Task objective ▸ Starting at the line that contains "Source code" and stopping at the line that contains "Multi-object tracking (MOT)", transcribe every line of the material below exactly; pictures stay out.

Given records ▸
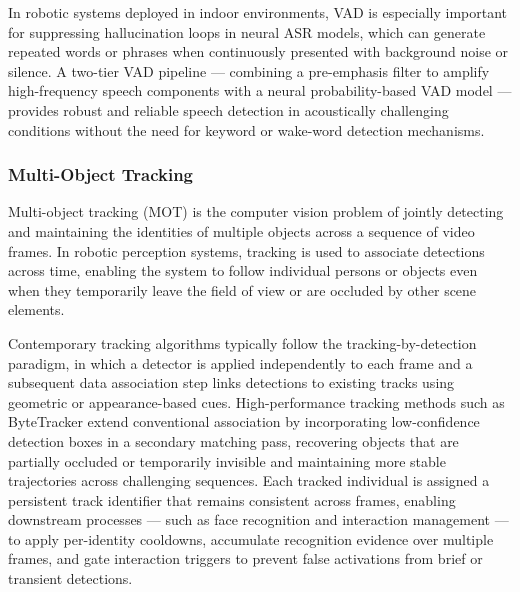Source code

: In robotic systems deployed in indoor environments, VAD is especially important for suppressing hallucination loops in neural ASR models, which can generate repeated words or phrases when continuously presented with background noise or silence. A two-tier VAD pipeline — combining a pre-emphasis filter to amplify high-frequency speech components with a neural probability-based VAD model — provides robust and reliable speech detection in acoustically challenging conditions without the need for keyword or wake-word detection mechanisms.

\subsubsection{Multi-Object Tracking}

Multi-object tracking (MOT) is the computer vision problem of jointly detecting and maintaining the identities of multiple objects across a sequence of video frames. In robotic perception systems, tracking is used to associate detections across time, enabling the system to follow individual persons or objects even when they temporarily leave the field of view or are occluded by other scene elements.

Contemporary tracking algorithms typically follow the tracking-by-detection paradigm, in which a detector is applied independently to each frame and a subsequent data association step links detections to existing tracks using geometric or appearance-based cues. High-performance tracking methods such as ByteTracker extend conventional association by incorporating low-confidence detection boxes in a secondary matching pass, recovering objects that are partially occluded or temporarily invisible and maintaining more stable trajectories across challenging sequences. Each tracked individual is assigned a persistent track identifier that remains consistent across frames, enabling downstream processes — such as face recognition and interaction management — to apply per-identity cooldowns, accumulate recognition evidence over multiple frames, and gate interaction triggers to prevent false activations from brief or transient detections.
...
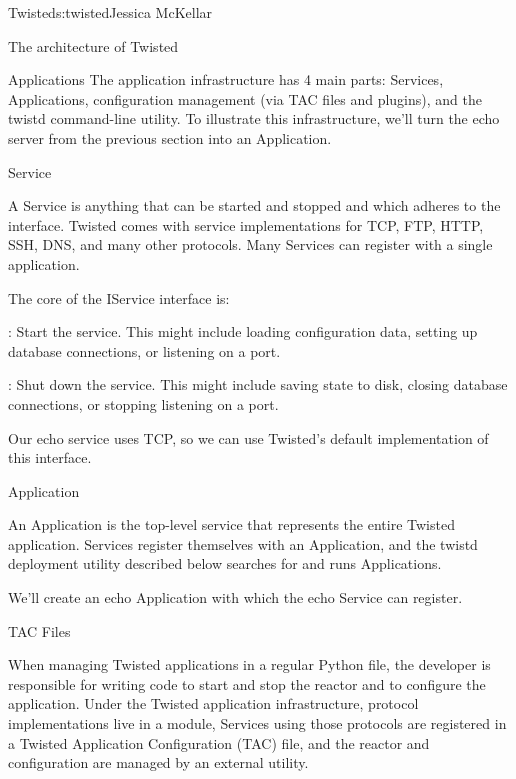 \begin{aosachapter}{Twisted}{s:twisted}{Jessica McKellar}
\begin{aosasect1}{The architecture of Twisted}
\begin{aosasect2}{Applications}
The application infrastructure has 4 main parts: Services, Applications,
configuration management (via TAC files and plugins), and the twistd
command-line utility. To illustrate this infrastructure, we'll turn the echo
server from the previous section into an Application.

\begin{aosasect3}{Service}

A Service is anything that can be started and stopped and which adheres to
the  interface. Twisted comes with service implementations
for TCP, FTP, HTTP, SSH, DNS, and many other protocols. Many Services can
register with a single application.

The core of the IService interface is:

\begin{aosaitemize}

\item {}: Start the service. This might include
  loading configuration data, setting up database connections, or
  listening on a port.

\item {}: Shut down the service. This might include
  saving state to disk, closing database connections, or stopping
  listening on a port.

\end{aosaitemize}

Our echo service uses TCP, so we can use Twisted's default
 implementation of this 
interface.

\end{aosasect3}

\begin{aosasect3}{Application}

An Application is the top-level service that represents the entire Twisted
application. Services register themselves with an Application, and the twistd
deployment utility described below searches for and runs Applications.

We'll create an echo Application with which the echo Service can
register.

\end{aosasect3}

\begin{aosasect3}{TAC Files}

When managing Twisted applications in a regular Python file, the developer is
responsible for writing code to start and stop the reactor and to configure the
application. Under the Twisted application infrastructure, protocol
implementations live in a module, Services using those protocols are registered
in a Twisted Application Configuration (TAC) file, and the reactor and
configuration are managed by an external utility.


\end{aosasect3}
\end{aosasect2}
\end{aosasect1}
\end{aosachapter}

Result for this task ▸
Source code

: In robotic systems deployed in indoor environments, VAD is especially important for suppressing hallucination loops in neural ASR models, which can generate repeated words or phrases when continuously presented with background noise or silence. A two-tier VAD pipeline — combining a pre-emphasis filter to amplify high-frequency speech components with a neural probability-based VAD model — provides robust and reliable speech detection in acoustically challenging conditions without the need for keyword or wake-word detection mechanisms.

\subsubsection{Multi-Object Tracking}

Multi-object tracking (MOT) is the computer vision problem of jointly detecting and maintaining the identities of multiple objects across a sequence of video frames. In robotic perception systems, tracking is used to associate detections across time, enabling the system to follow individual persons or objects even when they temporarily leave the field of view or are occluded by other scene elements.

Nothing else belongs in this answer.